The Dancers Connecting in Body and Soul

Culture

For these London-based roommates, dance is expression. Now, they say, the whole world is connecting through movement.

Last updated: December 1, 2021
7 min read

Come Together: We’re distanced, but not disconnected. We spoke to our
Holiday 2020 LookBook cast about what togetherness means right now.

Dancing quite literally brings Fatou, Mette and Elise together. Shared movement is a way for them to not only express themselves as a collective, but also to combine their energies.

“With dance, you watch something, and it invokes you,” says, Elise Pinel, 23. “It’s just unspoken. You don’t need to describe it. I think that’s why dance connects so many people. It’s a feeling. It’s not spoken dialogue.”

It’s a feeling all three women felt at an early age, when they first started to dance. Eventually, Elise, from northern England, and Mette Linturi, 25, and Fatou Bah, 24, from Finland and Sweden, respectively, all moved to London to pursue dance as a profession. They’ve since collaborated with major brands and artists, appearing in campaigns, music videos, live performances and concert tours. After seeing each other in casting calls and auditions, the women quickly became friends and, later, roommates.

“Through a genuine want for each other to do well, we kind of found friendship in each other,” says Elise. “Especially in quarantine, we really realized that we get along as people, not just as artists.”

Studios and rehearsal spaces may be closed during lockdown, but the women say they’ve found ways to get creative along with the many other people who are turning to social media to share and create dance routines, professional or not.
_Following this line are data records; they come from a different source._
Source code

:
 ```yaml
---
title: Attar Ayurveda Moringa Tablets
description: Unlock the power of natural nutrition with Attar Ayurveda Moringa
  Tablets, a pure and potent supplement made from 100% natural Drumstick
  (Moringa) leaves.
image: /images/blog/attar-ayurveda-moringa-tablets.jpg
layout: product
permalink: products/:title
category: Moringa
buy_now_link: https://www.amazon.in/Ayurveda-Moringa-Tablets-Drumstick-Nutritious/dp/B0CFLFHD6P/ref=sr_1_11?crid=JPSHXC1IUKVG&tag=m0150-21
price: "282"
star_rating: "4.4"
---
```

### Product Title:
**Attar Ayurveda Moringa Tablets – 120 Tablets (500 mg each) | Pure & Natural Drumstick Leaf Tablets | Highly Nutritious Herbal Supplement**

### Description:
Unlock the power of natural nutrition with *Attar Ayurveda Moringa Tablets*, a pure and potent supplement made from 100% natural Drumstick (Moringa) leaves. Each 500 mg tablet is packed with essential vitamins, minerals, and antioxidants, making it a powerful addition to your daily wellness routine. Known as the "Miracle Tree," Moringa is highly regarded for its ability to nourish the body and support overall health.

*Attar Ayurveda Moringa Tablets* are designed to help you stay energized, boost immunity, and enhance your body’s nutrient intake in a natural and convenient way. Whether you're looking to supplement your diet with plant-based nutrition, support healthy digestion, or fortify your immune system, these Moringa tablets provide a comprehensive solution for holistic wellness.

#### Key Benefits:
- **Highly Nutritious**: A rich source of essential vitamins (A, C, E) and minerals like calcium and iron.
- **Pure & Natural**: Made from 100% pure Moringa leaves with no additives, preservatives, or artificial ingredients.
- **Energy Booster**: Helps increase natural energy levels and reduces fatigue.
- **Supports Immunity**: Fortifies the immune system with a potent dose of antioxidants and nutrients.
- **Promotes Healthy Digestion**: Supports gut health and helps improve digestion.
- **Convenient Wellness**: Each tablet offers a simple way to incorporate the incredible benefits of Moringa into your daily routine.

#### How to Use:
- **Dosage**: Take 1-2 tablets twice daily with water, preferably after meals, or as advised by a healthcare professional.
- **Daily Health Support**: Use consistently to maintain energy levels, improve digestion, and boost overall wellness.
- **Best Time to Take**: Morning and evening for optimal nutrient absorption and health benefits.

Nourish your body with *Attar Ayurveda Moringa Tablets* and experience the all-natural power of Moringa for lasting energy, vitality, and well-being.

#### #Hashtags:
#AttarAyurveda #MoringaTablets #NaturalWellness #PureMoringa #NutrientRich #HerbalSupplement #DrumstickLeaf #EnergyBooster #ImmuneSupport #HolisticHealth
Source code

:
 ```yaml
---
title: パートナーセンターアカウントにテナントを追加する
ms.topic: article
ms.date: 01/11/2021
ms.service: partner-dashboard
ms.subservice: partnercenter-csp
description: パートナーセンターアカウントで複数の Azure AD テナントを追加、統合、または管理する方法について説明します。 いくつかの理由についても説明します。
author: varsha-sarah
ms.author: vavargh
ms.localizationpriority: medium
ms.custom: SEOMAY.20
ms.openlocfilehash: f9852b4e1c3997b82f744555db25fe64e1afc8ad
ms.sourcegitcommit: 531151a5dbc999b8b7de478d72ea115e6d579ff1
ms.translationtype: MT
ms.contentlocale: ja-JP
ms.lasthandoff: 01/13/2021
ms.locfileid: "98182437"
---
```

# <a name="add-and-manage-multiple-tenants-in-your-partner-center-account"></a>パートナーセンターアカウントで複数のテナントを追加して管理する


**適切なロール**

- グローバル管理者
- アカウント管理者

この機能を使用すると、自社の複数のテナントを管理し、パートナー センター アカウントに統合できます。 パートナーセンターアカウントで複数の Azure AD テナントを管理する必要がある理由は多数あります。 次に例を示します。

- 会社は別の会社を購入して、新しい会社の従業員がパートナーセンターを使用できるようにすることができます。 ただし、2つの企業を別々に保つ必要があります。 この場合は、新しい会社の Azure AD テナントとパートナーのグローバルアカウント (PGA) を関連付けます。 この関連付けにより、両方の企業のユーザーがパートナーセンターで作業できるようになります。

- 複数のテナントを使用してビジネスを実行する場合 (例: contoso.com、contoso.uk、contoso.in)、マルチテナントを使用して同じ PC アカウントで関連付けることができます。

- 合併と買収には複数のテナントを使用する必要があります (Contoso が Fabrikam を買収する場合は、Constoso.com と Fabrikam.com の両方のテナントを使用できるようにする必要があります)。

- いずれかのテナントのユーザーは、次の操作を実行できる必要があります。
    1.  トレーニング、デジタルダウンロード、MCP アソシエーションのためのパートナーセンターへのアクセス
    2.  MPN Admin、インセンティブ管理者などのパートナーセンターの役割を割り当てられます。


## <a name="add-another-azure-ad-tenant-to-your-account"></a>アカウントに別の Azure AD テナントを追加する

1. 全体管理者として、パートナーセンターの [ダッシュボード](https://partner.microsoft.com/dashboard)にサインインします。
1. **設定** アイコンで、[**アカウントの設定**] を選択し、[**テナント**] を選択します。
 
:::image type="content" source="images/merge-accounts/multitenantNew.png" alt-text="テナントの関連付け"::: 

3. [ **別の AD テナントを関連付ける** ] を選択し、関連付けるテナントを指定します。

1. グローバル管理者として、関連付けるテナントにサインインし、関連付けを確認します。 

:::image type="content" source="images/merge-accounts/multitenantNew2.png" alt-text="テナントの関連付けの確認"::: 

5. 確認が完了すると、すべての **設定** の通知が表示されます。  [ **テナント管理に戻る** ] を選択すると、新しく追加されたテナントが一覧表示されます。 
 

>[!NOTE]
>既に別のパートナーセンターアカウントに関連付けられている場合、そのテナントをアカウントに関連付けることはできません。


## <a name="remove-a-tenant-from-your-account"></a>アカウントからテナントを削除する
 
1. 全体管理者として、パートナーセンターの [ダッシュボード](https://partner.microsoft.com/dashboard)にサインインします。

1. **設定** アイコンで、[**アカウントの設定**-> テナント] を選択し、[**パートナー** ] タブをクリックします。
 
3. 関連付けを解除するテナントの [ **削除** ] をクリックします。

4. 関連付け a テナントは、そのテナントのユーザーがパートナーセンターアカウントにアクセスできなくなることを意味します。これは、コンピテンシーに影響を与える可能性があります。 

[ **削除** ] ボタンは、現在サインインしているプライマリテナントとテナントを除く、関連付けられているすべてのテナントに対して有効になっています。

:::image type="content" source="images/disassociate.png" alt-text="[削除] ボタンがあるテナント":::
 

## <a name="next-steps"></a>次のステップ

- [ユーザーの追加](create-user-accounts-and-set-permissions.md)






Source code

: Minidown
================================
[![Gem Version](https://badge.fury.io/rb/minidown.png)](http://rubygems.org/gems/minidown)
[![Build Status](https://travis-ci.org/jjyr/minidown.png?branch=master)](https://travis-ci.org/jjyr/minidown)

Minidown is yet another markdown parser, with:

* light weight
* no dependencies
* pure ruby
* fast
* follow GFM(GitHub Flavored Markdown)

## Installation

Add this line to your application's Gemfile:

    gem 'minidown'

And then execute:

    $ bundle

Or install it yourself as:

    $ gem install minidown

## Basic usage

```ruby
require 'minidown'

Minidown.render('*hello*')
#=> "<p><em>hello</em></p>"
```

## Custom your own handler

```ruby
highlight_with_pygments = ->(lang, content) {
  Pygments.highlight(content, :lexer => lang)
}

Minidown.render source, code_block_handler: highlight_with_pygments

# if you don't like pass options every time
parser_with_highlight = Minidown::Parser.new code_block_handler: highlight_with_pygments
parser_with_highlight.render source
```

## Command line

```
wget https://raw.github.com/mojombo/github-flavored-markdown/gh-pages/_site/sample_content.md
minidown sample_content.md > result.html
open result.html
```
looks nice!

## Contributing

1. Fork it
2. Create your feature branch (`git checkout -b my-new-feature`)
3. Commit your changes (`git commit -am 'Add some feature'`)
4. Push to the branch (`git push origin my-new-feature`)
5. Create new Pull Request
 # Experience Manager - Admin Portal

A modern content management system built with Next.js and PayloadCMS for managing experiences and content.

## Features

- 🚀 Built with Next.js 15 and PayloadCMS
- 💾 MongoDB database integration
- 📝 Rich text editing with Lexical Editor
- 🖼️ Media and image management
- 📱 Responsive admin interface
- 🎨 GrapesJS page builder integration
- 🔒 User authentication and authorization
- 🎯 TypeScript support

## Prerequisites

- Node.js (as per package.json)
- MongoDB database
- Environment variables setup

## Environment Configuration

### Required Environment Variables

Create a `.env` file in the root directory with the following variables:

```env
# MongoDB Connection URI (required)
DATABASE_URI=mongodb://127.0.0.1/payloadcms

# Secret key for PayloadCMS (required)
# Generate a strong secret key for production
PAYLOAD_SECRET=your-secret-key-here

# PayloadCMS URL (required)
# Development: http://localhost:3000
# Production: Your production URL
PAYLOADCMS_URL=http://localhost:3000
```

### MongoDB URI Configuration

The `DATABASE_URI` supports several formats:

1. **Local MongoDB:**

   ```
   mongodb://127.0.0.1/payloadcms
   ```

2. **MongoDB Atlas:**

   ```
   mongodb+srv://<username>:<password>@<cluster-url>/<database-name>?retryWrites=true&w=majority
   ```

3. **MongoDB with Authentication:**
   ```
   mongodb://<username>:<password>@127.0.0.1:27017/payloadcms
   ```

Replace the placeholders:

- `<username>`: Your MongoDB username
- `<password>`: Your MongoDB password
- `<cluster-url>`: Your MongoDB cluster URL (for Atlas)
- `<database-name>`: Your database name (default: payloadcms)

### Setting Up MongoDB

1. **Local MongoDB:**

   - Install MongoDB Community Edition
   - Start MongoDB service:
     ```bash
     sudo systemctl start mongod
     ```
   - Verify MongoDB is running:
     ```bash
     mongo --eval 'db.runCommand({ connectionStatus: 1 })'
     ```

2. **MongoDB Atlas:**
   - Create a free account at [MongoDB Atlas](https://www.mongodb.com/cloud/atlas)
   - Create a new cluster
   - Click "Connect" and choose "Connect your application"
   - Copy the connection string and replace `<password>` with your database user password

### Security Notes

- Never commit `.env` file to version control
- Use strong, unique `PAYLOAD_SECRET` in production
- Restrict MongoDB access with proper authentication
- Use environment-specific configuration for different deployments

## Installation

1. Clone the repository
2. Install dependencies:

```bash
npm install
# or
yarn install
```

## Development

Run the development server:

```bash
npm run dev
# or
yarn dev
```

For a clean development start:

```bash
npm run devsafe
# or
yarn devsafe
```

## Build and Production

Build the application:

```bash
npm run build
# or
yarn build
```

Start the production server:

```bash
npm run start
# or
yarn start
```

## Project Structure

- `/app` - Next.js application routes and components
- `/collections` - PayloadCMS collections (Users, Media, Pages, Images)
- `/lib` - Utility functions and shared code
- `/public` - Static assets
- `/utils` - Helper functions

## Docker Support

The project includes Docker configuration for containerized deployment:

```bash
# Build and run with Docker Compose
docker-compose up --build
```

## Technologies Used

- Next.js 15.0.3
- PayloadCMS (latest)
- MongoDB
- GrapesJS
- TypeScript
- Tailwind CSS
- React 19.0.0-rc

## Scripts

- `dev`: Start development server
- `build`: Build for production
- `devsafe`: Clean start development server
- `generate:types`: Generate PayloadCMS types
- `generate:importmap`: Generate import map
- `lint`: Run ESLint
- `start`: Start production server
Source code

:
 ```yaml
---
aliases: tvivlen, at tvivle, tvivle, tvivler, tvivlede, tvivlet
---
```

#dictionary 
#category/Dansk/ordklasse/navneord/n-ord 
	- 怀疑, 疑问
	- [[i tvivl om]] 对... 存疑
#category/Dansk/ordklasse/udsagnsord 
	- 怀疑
Most importantly, perhaps, is the way dance has deepened their own relationships with their bodies, especially as women. Here, they explain empowerment through dance and how it’s intensified when shared as part of a group.

“With dance…you’re the creator. You’re the blank canvas. I create whatever I want, and that can be so empowering.”

Mette

Dance can be such a powerful and personal way to express yourself. Can you all recall your first memories of dance, the emotion of it, and what drew you to pursue it as a career?

Fatou:
I started dancing because I found it so hard to actually vocalize what I was thinking or what I wanted to say. So for me it was always easier when I heard a song and music that I really could connect to, to get it out like that.

Mette: It’s been a journey trying to find my thing and what suits me best. Never did I think it would become what it became. It would lead me to travel abroad, get a bit of perspective; to understand my femininity, who I am as a woman and how I want to carry myself.

Elise: My mum always tells stories that when she was fed up with me, she’d just put me in the middle of the floor and just get me to sit and watch music videos, and I’d try and copy. I know Fatou is the same, she’s smiling because she knows. Culturally as well, my family is from the Caribbean, and dance is almost a love language. They love to put on a vinyl and dance. So I think my first memory was just really dancing and being around my family, and I just carried on dancing until it kind of got to a point where it’s like, “Wow, this could be a career.”

“We do work as individuals, but the power is when it’s all of us.”

Mette

Can you talk a bit about dancing as an individual versus really dancing as a collective or as a group?

Mette:
We do work as individuals, but the power is when it’s all of us. It’s quite boring alone. It’s quite empty. How do you bounce off of anyone? How do you progress? How do you get inspired? It’s such a blessing to have these girls who constantly just open up your world to possibilities and give you opinions outside of yourself.

Elise: I feel like we all understand how demanding it is and what it can take out of oneself. It can be very individual, but I definitely feel like we all go through it, on one level or another, because your body is the work. You are the work. You always bring your external and internal self into the situation.

Fatou: We feed off energy as well, so it’s been so different to take classes or to train by yourself, just with one person, compared to with people. You just feel how everyone is so excited to train and dance.

How has that been impacted in recent months, not having that physical connection through movement and dance as you normally would?

Mette:
I’ve been so lucky, because I’ve had my housemates here. I’ve actually danced with people. So I can’t talk from the most painful place, but I know that people have struggled. They don’t get to express themselves. That’s some people’s life. They train, they go to class. This is what they do. And all of a sudden, nothing. That must just kill your soul. By yourself, it’s fun only for so long.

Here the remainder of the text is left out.